One aspect that differentiates unicycling from traditional riding is evasive maneuvers and emergency stopping. Most unicycles don’t have brakes and without handlebars to stop your body’s momentum, the machine propels the rider forward. Dan refers to these as UPDs, or unplanned dismounts. If he’s going under 15 miles per hour and hits what he calls a “whoop-de-doo” he can usually run it out, avoiding a fall. Anything faster and he has to roll out the UPD and will “usually lose a little skin.”

Riding is a year-round activity for Dan, and he logs more than 5,000 miles annually; enough mileage to note the uneven wear on the inside of his tire from the crowning of city streets.

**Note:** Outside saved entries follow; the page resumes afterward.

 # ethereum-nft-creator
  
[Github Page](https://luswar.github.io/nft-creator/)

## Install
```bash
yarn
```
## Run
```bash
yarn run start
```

In 2008 he participated in “Ride the Lobster,” an 800 km international unicycle relay race in Nova Scotia. Despite horrible weather his team, the Surly Speed Goats, finished in the top 10 of a field that included competitors from Germany, New Zealand and Australia.

credit: Tom Holub

(credit: Tom Holub)

Since then Dan has participated in 24-hour races such as the Powderhorn 24 and the Riverwest 24 (in Milwaukee), consistently logging upwards of 200 miles.

Gravel century races have really come into their own in the past few years, and Hansen has checked one of those off his one-wheeled bucket list as well. He completed the 107-mile Westside Dirty Benjamin on his unicycle. He also gave the storied Almanzo a go a few years back, but strong winds and grueling climbs led to him packing it in at mile 42. (He had previously completed the race on a bicycle.)

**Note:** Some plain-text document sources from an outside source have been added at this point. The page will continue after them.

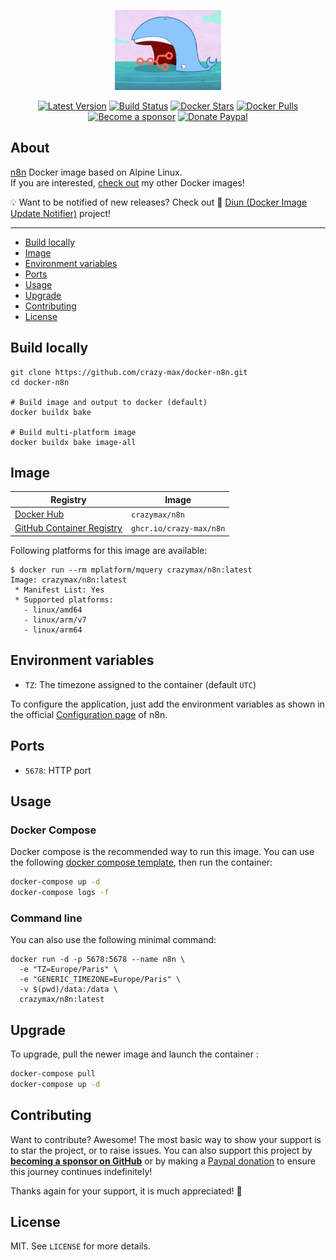 <p align="center"><a href="https://github.com/crazy-max/docker-n8n" target="_blank"><img height="128" src=".github/docker-n8n.jpg"></a></p>

<p align="center">
  <a href="https://hub.docker.com/r/crazymax/n8n/tags?page=1&ordering=last_updated"><img src="https://img.shields.io/github/v/tag/crazy-max/docker-n8n?label=version&style=flat-square" alt="Latest Version"></a>
  <a href="https://github.com/crazy-max/docker-n8n/actions?workflow=build"><img src="https://img.shields.io/github/workflow/status/crazy-max/docker-n8n/build?label=build&logo=github&style=flat-square" alt="Build Status"></a>
  <a href="https://hub.docker.com/r/crazymax/n8n/"><img src="https://img.shields.io/docker/stars/crazymax/n8n.svg?style=flat-square&logo=docker" alt="Docker Stars"></a>
  <a href="https://hub.docker.com/r/crazymax/n8n/"><img src="https://img.shields.io/docker/pulls/crazymax/n8n.svg?style=flat-square&logo=docker" alt="Docker Pulls"></a>
  <br /><a href="https://github.com/sponsors/crazy-max"><img src="https://img.shields.io/badge/sponsor-crazy--max-181717.svg?logo=github&style=flat-square" alt="Become a sponsor"></a>
  <a href="https://www.paypal.me/crazyws"><img src="https://img.shields.io/badge/donate-paypal-00457c.svg?logo=paypal&style=flat-square" alt="Donate Paypal"></a>
</p>

## About

[n8n](https://github.com/n8n-io/n8n) Docker image based on Alpine Linux.<br />
If you are interested, [check out](https://hub.docker.com/r/crazymax/) my other Docker images!

💡 Want to be notified of new releases? Check out 🔔 [Diun (Docker Image Update Notifier)](https://github.com/crazy-max/diun) project!

___

* [Build locally](#build-locally)
* [Image](#image)
* [Environment variables](#environment-variables)
* [Ports](#ports)
* [Usage](#usage)
* [Upgrade](#upgrade)
* [Contributing](#contributing)
* [License](#license)

## Build locally

```shell
git clone https://github.com/crazy-max/docker-n8n.git
cd docker-n8n

# Build image and output to docker (default)
docker buildx bake

# Build multi-platform image
docker buildx bake image-all
```

## Image

| Registry                                                                                         | Image                           |
|--------------------------------------------------------------------------------------------------|---------------------------------|
| [Docker Hub](https://hub.docker.com/r/crazymax/n8n/)                                             | `crazymax/n8n`                  |
| [GitHub Container Registry](https://github.com/users/crazy-max/packages/container/package/n8n)   | `ghcr.io/crazy-max/n8n`         |

Following platforms for this image are available:

```
$ docker run --rm mplatform/mquery crazymax/n8n:latest
Image: crazymax/n8n:latest
 * Manifest List: Yes
 * Supported platforms:
   - linux/amd64
   - linux/arm/v7
   - linux/arm64
```

## Environment variables

* `TZ`: The timezone assigned to the container (default `UTC`)

To configure the application, just add the environment variables as shown in the official
[Configuration page](https://docs.n8n.io/reference/configuration.html) of n8n.

## Ports

* `5678`: HTTP port

## Usage

### Docker Compose

Docker compose is the recommended way to run this image. You can use the following
[docker compose template](examples/compose/docker-compose.yml), then run the container:

```bash
docker-compose up -d
docker-compose logs -f
```

### Command line

You can also use the following minimal command:

```shell
docker run -d -p 5678:5678 --name n8n \
  -e "TZ=Europe/Paris" \
  -e "GENERIC_TIMEZONE=Europe/Paris" \
  -v $(pwd)/data:/data \
  crazymax/n8n:latest
```

## Upgrade

To upgrade, pull the newer image and launch the container :

```bash
docker-compose pull
docker-compose up -d
```

## Contributing

Want to contribute? Awesome! The most basic way to show your support is to star the project, or to raise issues. You
can also support this project by [**becoming a sponsor on GitHub**](https://github.com/sponsors/crazy-max) or by making
a [Paypal donation](https://www.paypal.me/crazyws) to ensure this journey continues indefinitely!

Thanks again for your support, it is much appreciated! :pray:

## License

MIT. See `LICENSE` for more details.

Hansen has also ridden across Minnesota in January and done some long-distance touring with his teenage son, who rides a bicycle and pulls their gear in a trailer. They are planning a ride to the East coast this summer, and he also hopes to participate in a trans-continental ride someday.

My short time with Dan changed my perception of unicycles. No longer will they be relegated solely to the realm of novelty for parades and bears in the Moscow circus. In fact, I can see the appeal of such a machine: simple and clean with no gears, no chain and only one contact point connecting its rider to the terra firma below.